Figure 9.5. Illustration of feature selection in the nativization process
However, the process of nativization appears to be more subtle than consisting simply of selection versus nonselection of a given feature. This is best demonstrated by the recurring observation that nonstandard features display a wider range of realizations in the learner variety than in the nativized varieties. An illustration of this more subtle type of selection is given in Figure 9.6.

Figure 9.6. Illustration of feature range selection in the nativization process
This has implications regarding communicating with Asia using English as a lingua franca, in particular, understanding English language produced by Asian speakers. Nonstandard features produced by speakers of postcolonial varieties tend to occur as a few realizations, typically just one.
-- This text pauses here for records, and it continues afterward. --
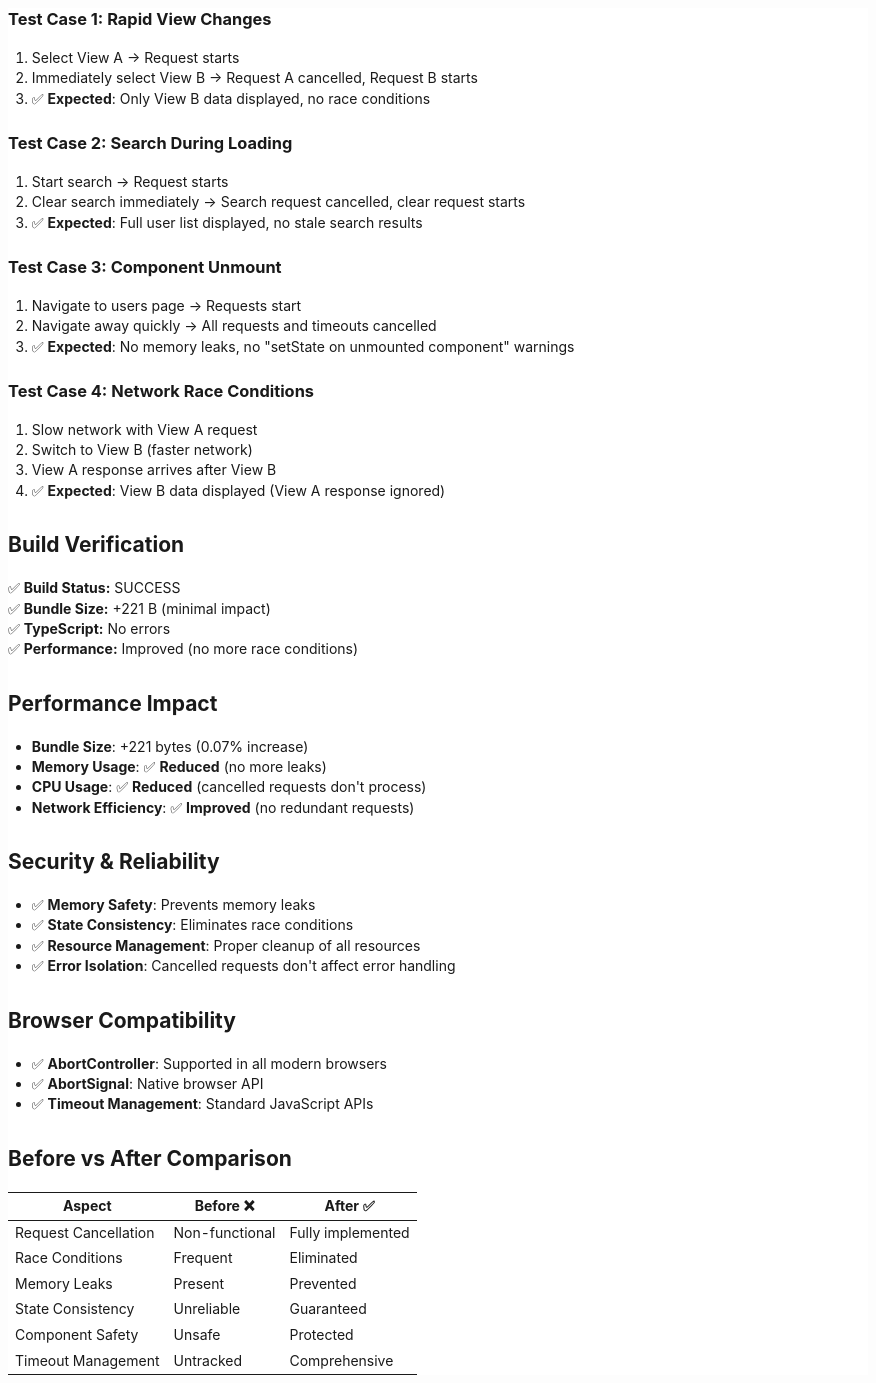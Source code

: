 ### Test Case 1: Rapid View Changes
1. Select View A → Request starts
2. Immediately select View B → Request A cancelled, Request B starts
3. ✅ **Expected**: Only View B data displayed, no race conditions

### Test Case 2: Search During Loading
1. Start search → Request starts
2. Clear search immediately → Search request cancelled, clear request starts
3. ✅ **Expected**: Full user list displayed, no stale search results

### Test Case 3: Component Unmount
1. Navigate to users page → Requests start
2. Navigate away quickly → All requests and timeouts cancelled
3. ✅ **Expected**: No memory leaks, no "setState on unmounted component" warnings

### Test Case 4: Network Race Conditions
1. Slow network with View A request
2. Switch to View B (faster network)
3. View A response arrives after View B
4. ✅ **Expected**: View B data displayed (View A response ignored)

## Build Verification
✅ **Build Status:** SUCCESS  
✅ **Bundle Size:** +221 B (minimal impact)  
✅ **TypeScript:** No errors  
✅ **Performance:** Improved (no more race conditions)  

## Performance Impact
- **Bundle Size**: +221 bytes (0.07% increase)
- **Memory Usage**: ✅ **Reduced** (no more leaks)
- **CPU Usage**: ✅ **Reduced** (cancelled requests don't process)
- **Network Efficiency**: ✅ **Improved** (no redundant requests)

## Security & Reliability
- ✅ **Memory Safety**: Prevents memory leaks
- ✅ **State Consistency**: Eliminates race conditions
- ✅ **Resource Management**: Proper cleanup of all resources
- ✅ **Error Isolation**: Cancelled requests don't affect error handling

## Browser Compatibility
- ✅ **AbortController**: Supported in all modern browsers
- ✅ **AbortSignal**: Native browser API
- ✅ **Timeout Management**: Standard JavaScript APIs

## Before vs After Comparison

| Aspect | Before ❌ | After ✅ |
|--------|-----------|----------|
| Request Cancellation | Non-functional | Fully implemented |
| Race Conditions | Frequent | Eliminated |
| Memory Leaks | Present | Prevented |
| State Consistency | Unreliable | Guaranteed |
| Component Safety | Unsafe | Protected |
| Timeout Management | Untracked | Comprehensive |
For example, Europeans communicating with Singaporeans or Malaysians can improve their understanding of the respective accents by expecting /θ/ to be occasionally realizedas [t]. In contrast, understanding the accent of an Indonesian learner may prove to be more difficult, as /θ/ may be realized in a completely unexpected manner.
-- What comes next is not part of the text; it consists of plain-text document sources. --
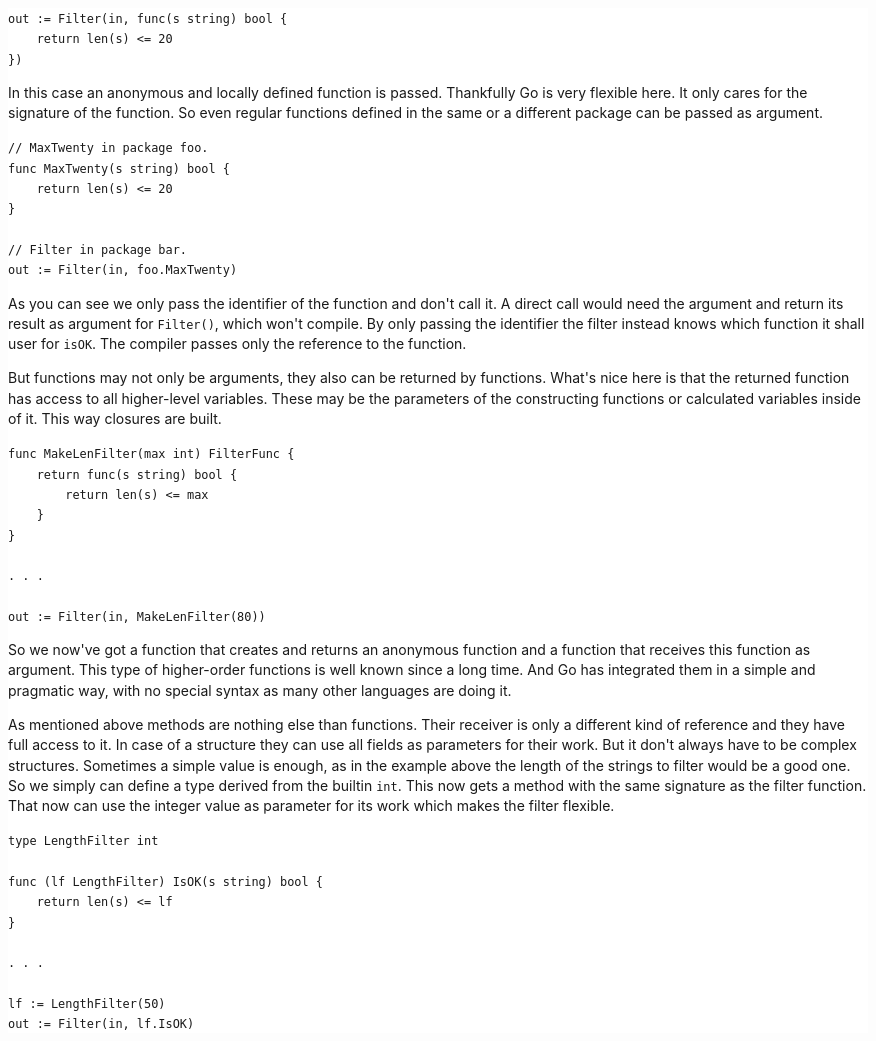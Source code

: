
 ```
out := Filter(in, func(s string) bool {
    return len(s) <= 20
})
```

In this case an anonymous and locally defined function is passed. Thankfully Go is very flexible here. It only cares for the signature of the function. So even regular functions defined in the same or a different package can be passed as argument.

```
// MaxTwenty in package foo.
func MaxTwenty(s string) bool {
    return len(s) <= 20
}

// Filter in package bar.
out := Filter(in, foo.MaxTwenty)
```

As you can see we only pass the identifier of the function and don't call it. A direct call would need the argument and return its result as argument for `Filter()`, which won't compile. By only passing the identifier the filter instead knows which function it shall user for `isOK`. The compiler passes only the reference to the function.

But functions may not only be arguments, they also can be returned by functions. What's nice here is that the returned function has access to all higher-level variables. These may be the parameters of the constructing functions or calculated variables inside of it. This way closures are built.

```
func MakeLenFilter(max int) FilterFunc {
    return func(s string) bool {
        return len(s) <= max
    }
}

. . .

out := Filter(in, MakeLenFilter(80))
```

So we now've got a function that creates and returns an anonymous function and a function that receives this function as argument. This type of higher-order functions is well known since a long time. And Go has integrated them in a simple and pragmatic way, with no special syntax as many other languages are doing it.

As mentioned above methods are nothing else than functions. Their receiver is only a different kind of reference and they have full access to it. In case of a structure they can use all fields as parameters for their work. But it don't always have to be complex structures. Sometimes a simple value is enough, as in the example above the length of the strings to filter would be a good one. So we simply can define a type derived from the builtin `int`. This now gets a method with the same signature as the filter function. That now can use the integer value as parameter for its work which makes the filter flexible.

```
type LengthFilter int

func (lf LengthFilter) IsOK(s string) bool {
    return len(s) <= lf
}

. . .

lf := LengthFilter(50)
out := Filter(in, lf.IsOK)
```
The second relevant contrast relates to the accent/grammar divide observed. Although their accents are marked to a comparable extent, the morphology and syntax of the postcolonial varieties are clearly closer to standard English than is the case for Indonesian learner English. As such, communication with speakers from countries with a British colonial background should be easier when it comes to grammar. In addition, the influence of register variation investigated for the Singaporean data has shown that speakers of postcolonial varieties of English are able to adjust their accent and grammar to contain fewer local features in a formal context. They should therefore be able to accommodate their speech toward standard English with more ease than Indonesian speakers could.
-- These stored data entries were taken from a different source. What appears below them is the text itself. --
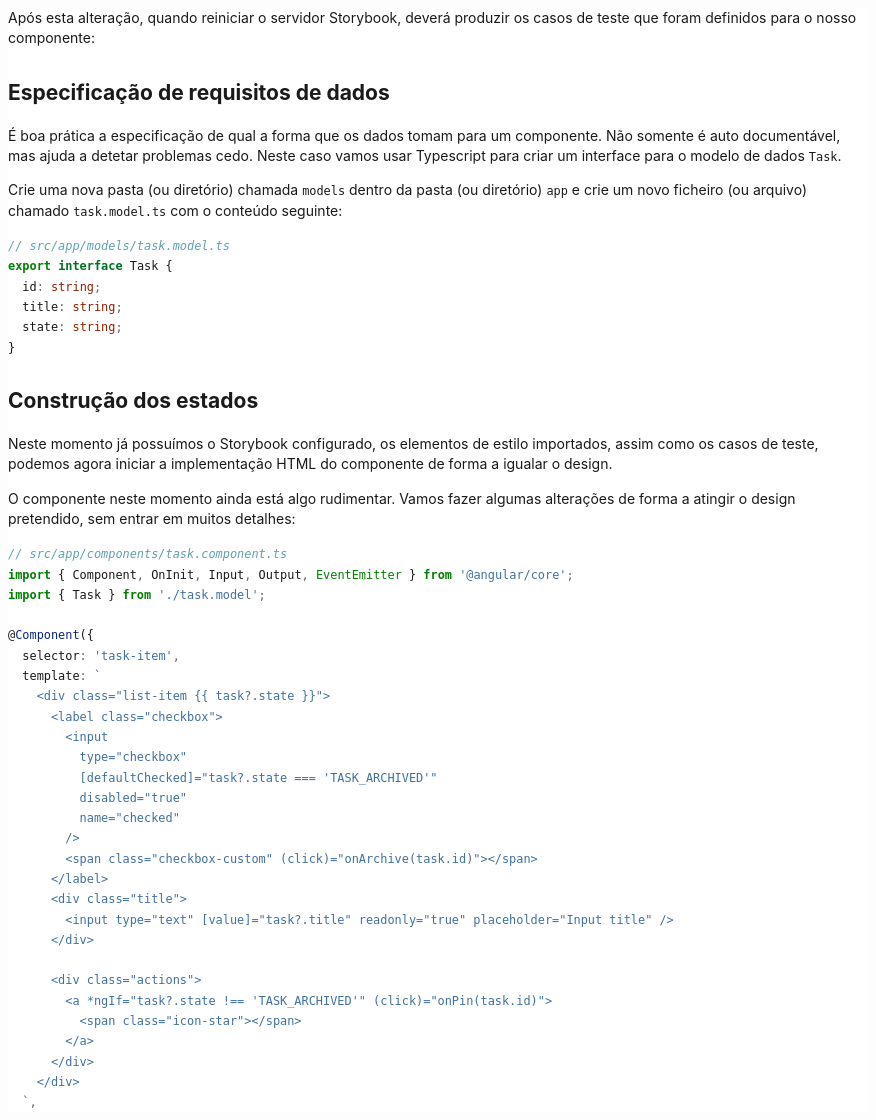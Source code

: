 Após esta alteração, quando reiniciar o servidor Storybook, deverá produzir os casos de teste que foram definidos para o nosso componente:

<video autoPlay muted playsInline controls >
  <source
    src="/intro-to-storybook//inprogress-task-states.mp4"
    type="video/mp4"
  />
</video>

## Especificação de requisitos de dados

É boa prática a especificação de qual a forma que os dados tomam para um componente. Não somente é auto documentável, mas ajuda a detetar problemas cedo. Neste caso vamos usar Typescript para criar um interface para o modelo de dados `Task`.

Crie uma nova pasta (ou diretório) chamada `models` dentro da pasta (ou diretório) `app` e crie um novo ficheiro (ou arquivo) chamado `task.model.ts` com o conteúdo seguinte:

```typescript
// src/app/models/task.model.ts
export interface Task {
  id: string;
  title: string;
  state: string;
}
```

## Construção dos estados

Neste momento já possuímos o Storybook configurado, os elementos de estilo importados, assim como os casos de teste, podemos agora iniciar a implementação HTML do componente de forma a igualar o design.

O componente neste momento ainda está algo rudimentar. Vamos fazer algumas alterações de forma a atingir o design pretendido, sem entrar em muitos detalhes:

```typescript
// src/app/components/task.component.ts
import { Component, OnInit, Input, Output, EventEmitter } from '@angular/core';
import { Task } from './task.model';

@Component({
  selector: 'task-item',
  template: `
    <div class="list-item {{ task?.state }}">
      <label class="checkbox">
        <input
          type="checkbox"
          [defaultChecked]="task?.state === 'TASK_ARCHIVED'"
          disabled="true"
          name="checked"
        />
        <span class="checkbox-custom" (click)="onArchive(task.id)"></span>
      </label>
      <div class="title">
        <input type="text" [value]="task?.title" readonly="true" placeholder="Input title" />
      </div>

      <div class="actions">
        <a *ngIf="task?.state !== 'TASK_ARCHIVED'" (click)="onPin(task.id)">
          <span class="icon-star"></span>
        </a>
      </div>
    </div>
  `,
```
The question remains how formal Malaysian English and informal Indonesian learner English would fare in such a comparison. It remains unclear whether register variation in Indonesian learner English is nonexistent or, if it exists, how restricted it is in comparison to postcolonial varieties. Figure 9.7 gives a schematic representation of register variation in both ESL and EFL settings.

Figure 9.7. Model of sociolinguistic range of English in ESL and EFL settings
The model in Figure 9.7 conceptualizes the range of uses of English in both settings. Although speakers of postcolonial varieties use English in local and informal contexts, their usage of English also extends to the domain of international and formal usage to which Indonesian learner English is mostly limited. Indonesian learner English produced in a relatively formal setting has been shown to contain more nonstandard features than formal Singapore English with regard to phonology, and more nonstandard features than both informal postcolonial varieties with regard to grammar. While the three varieties share many features and may appear similar on the surface, speakers of postcolonial varieties produce these features out of choice rather than necessity and possess the ability to reduce the local character of their language production, which cannot be said of Indonesian learners. Accordingly, any communication problems occurring in international communication with Singaporean or Malaysian speakers may be exacerbated when Indonesian speakers are involved. It remains to be seen whether this is limited to the varieties presently under consideration, or whether this also applies to similar constellations in Asia (and beyond), for example, a comparison of Hong Kong English and learner English from Cantonese-speaking regions of the People’s Republic of China.